* _GIVEN INFORMATION_:
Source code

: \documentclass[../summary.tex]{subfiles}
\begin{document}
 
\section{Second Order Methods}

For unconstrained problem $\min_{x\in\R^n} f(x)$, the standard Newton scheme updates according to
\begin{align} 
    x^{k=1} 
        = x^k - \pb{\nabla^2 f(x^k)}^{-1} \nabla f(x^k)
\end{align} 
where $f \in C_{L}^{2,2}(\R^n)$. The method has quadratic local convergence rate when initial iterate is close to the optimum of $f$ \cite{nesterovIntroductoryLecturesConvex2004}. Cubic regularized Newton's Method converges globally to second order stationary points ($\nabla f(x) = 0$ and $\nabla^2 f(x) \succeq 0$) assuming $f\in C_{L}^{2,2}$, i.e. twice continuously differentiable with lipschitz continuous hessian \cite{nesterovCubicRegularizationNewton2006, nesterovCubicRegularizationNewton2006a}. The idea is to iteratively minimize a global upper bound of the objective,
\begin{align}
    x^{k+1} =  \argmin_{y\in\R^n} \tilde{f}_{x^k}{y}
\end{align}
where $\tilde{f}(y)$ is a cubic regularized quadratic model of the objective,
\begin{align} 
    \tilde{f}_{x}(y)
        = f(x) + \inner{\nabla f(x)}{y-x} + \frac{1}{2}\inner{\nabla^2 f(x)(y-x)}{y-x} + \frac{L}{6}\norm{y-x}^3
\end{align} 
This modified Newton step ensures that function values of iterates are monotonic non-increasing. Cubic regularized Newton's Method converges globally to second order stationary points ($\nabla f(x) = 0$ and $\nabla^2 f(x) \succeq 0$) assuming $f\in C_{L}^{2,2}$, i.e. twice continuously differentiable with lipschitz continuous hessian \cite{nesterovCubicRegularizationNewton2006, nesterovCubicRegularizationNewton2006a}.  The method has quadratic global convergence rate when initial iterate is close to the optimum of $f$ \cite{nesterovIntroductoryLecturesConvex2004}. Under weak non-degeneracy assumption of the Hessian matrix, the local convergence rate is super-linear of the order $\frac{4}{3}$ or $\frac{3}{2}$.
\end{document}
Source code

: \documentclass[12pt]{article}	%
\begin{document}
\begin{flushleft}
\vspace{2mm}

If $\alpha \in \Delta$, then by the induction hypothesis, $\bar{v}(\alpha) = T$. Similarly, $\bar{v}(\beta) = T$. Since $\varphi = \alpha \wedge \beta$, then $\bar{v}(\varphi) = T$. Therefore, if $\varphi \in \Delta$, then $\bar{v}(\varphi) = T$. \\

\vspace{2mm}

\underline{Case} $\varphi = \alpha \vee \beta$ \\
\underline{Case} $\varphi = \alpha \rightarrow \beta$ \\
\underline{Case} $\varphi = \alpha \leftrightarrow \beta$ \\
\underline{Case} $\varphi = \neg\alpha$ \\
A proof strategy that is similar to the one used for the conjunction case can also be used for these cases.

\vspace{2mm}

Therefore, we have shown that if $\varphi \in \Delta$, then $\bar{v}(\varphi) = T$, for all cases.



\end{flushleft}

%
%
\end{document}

* _WORK TO BE COMPLETED_: Pick out each line above that includes "Newton" and show it.

* _RESULT_:
For unconstrained problem $\min_{x\in\R^n} f(x)$, the standard Newton scheme updates according to
where $f \in C_{L}^{2,2}(\R^n)$. The method has quadratic local convergence rate when initial iterate is close to the optimum of $f$ \cite{nesterovIntroductoryLecturesConvex2004}. Cubic regularized Newton's Method converges globally to second order stationary points ($\nabla f(x) = 0$ and $\nabla^2 f(x) \succeq 0$) assuming $f\in C_{L}^{2,2}$, i.e. twice continuously differentiable with lipschitz continuous hessian \cite{nesterovCubicRegularizationNewton2006, nesterovCubicRegularizationNewton2006a}. The idea is to iteratively minimize a global upper bound of the objective,
This modified Newton step ensures that function values of iterates are monotonic non-increasing. Cubic regularized Newton's Method converges globally to second order stationary points ($\nabla f(x) = 0$ and $\nabla^2 f(x) \succeq 0$) assuming $f\in C_{L}^{2,2}$, i.e. twice continuously differentiable with lipschitz continuous hessian \cite{nesterovCubicRegularizationNewton2006, nesterovCubicRegularizationNewton2006a}.  The method has quadratic global convergence rate when initial iterate is close to the optimum of $f$ \cite{nesterovIntroductoryLecturesConvex2004}. Under weak non-degeneracy assumption of the Hessian matrix, the local convergence rate is super-linear of the order $\frac{4}{3}$ or $\frac{3}{2}$.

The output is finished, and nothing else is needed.